Optional: 1/2t toasted sesame oil add some additional flavour to this dish, and a teaspoon of white sesame seeds will add colour, flavour and nutrition. I often add nori flakes to mine as a garnish as well. White and yellow miso often have a milder flavor than red. Regular orange carrots are also fine for this dish and add a lovely colour contrast.

Method

Bring a medium pan to heat on medium high heat. Add the scallions and water and stir fry for 1 minute. Add the shiitake and tofu stir fry for 2 minutes.
Add the tamari and lemon and deglaze the pan. Stir fry for another 2 minutes or until most of the moisture has been absorbed, the tofu is lightly browning, and the pan is starting to dry again.

Add water and kombu. Bring to a gentle simmer and simmer 5 minutes. Remove from heat, remove the kombu, add the miso and stir to combine. If you’re new to miso, add 2T to start and add more to taste. Add the kale and stir to combine.

Let stand a minute to wilt the kale lightly. Season to taste. Ladle out. Garnish with scallion greens sliced on an angle and the matchsticked carrots, and serve.

Note, miso ‘tea’ also makes a light, simple snack or breakfast. Bring a cup or so of water to a boil, pour over a 2-3 teaspoons of miso in a mug, and stir until dissolved.

Tomato, artichoke drop soup with brown rice and kale.

A warm and filling soup. The tapioca binds the artichoke and tofu into a nice, lightly chewy drop dumpling. This makes 4 small bowls or 2 large ones.

Ingredients

For the soup
1/4 cup long-grain brown rice
4 cups vegetable stock
2 cups tomato passata (or tomato puree)
1/4 cup scallions, minced, with about 4″ green reserved
for garnish
1T garlic
1/2T dried basil, rubbed
1t dried oregano, rubbed
1/2t dried thyme, rubbed
1T lemon juice
1/4t black pepper, freshly ground
2 cups green curly kale, stemmed and coarsely chopped
2T nutritional yeast
1/2 cup carrots, matchsticked (I use purple carrots)
Sea salt and black pepper to taste.

For the artichokes
120g extra firm, high quality tofu
1/4t coarse sea salt
1/2 cup artichoke hearts (not jarred)
1/4 cup tapioca flour
1/2t dried ground turmeric
1/2t baking powder
1/4 cup cold water

Optional: Replace the basil, oregano, and thyme with a tablespoon of “Italian herbs” mix or herbes de Provence.

Method

In a large pan with a lid, toast the rice for 2-3 minutes on medium high. Add the stock, return to a simmer, cover reduce heat to low and simmer for 30 – 40 minutes until the rice is soft. Add the passata, herbs and spices to the soup. Cover and simmer another 10 minutes.

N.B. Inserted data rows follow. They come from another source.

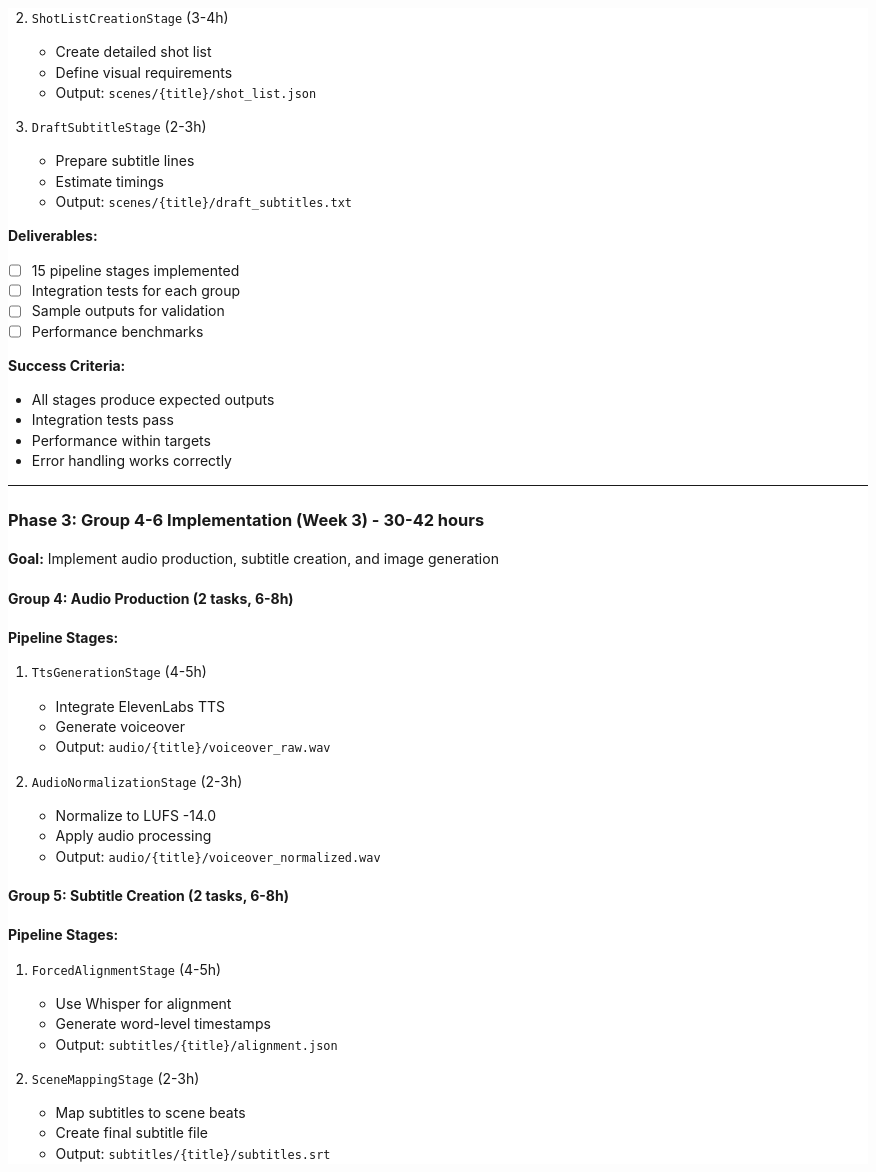 2. `ShotListCreationStage` (3-4h)
   - Create detailed shot list
   - Define visual requirements
   - Output: `scenes/{title}/shot_list.json`

3. `DraftSubtitleStage` (2-3h)
   - Prepare subtitle lines
   - Estimate timings
   - Output: `scenes/{title}/draft_subtitles.txt`

**Deliverables:**
- [ ] 15 pipeline stages implemented
- [ ] Integration tests for each group
- [ ] Sample outputs for validation
- [ ] Performance benchmarks

**Success Criteria:**
- All stages produce expected outputs
- Integration tests pass
- Performance within targets
- Error handling works correctly

---

### Phase 3: Group 4-6 Implementation (Week 3) - 30-42 hours

**Goal:** Implement audio production, subtitle creation, and image generation

#### Group 4: Audio Production (2 tasks, 6-8h)

**Pipeline Stages:**
1. `TtsGenerationStage` (4-5h)
   - Integrate ElevenLabs TTS
   - Generate voiceover
   - Output: `audio/{title}/voiceover_raw.wav`

2. `AudioNormalizationStage` (2-3h)
   - Normalize to LUFS -14.0
   - Apply audio processing
   - Output: `audio/{title}/voiceover_normalized.wav`

#### Group 5: Subtitle Creation (2 tasks, 6-8h)

**Pipeline Stages:**
1. `ForcedAlignmentStage` (4-5h)
   - Use Whisper for alignment
   - Generate word-level timestamps
   - Output: `subtitles/{title}/alignment.json`

2. `SceneMappingStage` (2-3h)
   - Map subtitles to scene beats
   - Create final subtitle file
   - Output: `subtitles/{title}/subtitles.srt`

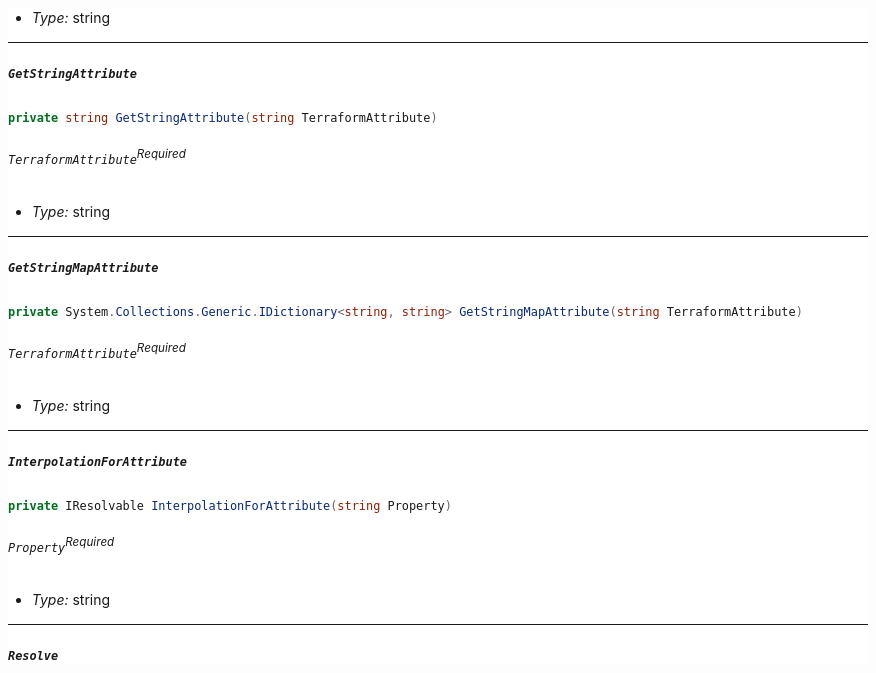 - *Type:* string

---

##### `GetStringAttribute` <a name="GetStringAttribute" id="@cdktf/provider-digitalocean.vpc.VpcTimeoutsOutputReference.getStringAttribute"></a>

```csharp
private string GetStringAttribute(string TerraformAttribute)
```

###### `TerraformAttribute`<sup>Required</sup> <a name="TerraformAttribute" id="@cdktf/provider-digitalocean.vpc.VpcTimeoutsOutputReference.getStringAttribute.parameter.terraformAttribute"></a>

- *Type:* string

---

##### `GetStringMapAttribute` <a name="GetStringMapAttribute" id="@cdktf/provider-digitalocean.vpc.VpcTimeoutsOutputReference.getStringMapAttribute"></a>

```csharp
private System.Collections.Generic.IDictionary<string, string> GetStringMapAttribute(string TerraformAttribute)
```

###### `TerraformAttribute`<sup>Required</sup> <a name="TerraformAttribute" id="@cdktf/provider-digitalocean.vpc.VpcTimeoutsOutputReference.getStringMapAttribute.parameter.terraformAttribute"></a>

- *Type:* string

---

##### `InterpolationForAttribute` <a name="InterpolationForAttribute" id="@cdktf/provider-digitalocean.vpc.VpcTimeoutsOutputReference.interpolationForAttribute"></a>

```csharp
private IResolvable InterpolationForAttribute(string Property)
```

###### `Property`<sup>Required</sup> <a name="Property" id="@cdktf/provider-digitalocean.vpc.VpcTimeoutsOutputReference.interpolationForAttribute.parameter.property"></a>

- *Type:* string

---

##### `Resolve` <a name="Resolve" id="@cdktf/provider-digitalocean.vpc.VpcTimeoutsOutputReference.resolve"></a>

While the soup finishes, puree the artichoke ingredients until smooth. Uncover the soup and increase the heat to medium to return the soup to a light boil. Scoop about 1T artichoke mixture onto a spoon and drop into the soup. Repeat (quickly) until all of the mixture has been dropped.

Simmer for another 2 minutes (be sure not to overcook). Add the kale and nutritional yeast. Stir to combine. Add the carrots, reserving a few for garnish if you like. Let stand 2 minutes to cool. Season to taste. Ladle out, garnish with scallion green sliced on an angle and serve.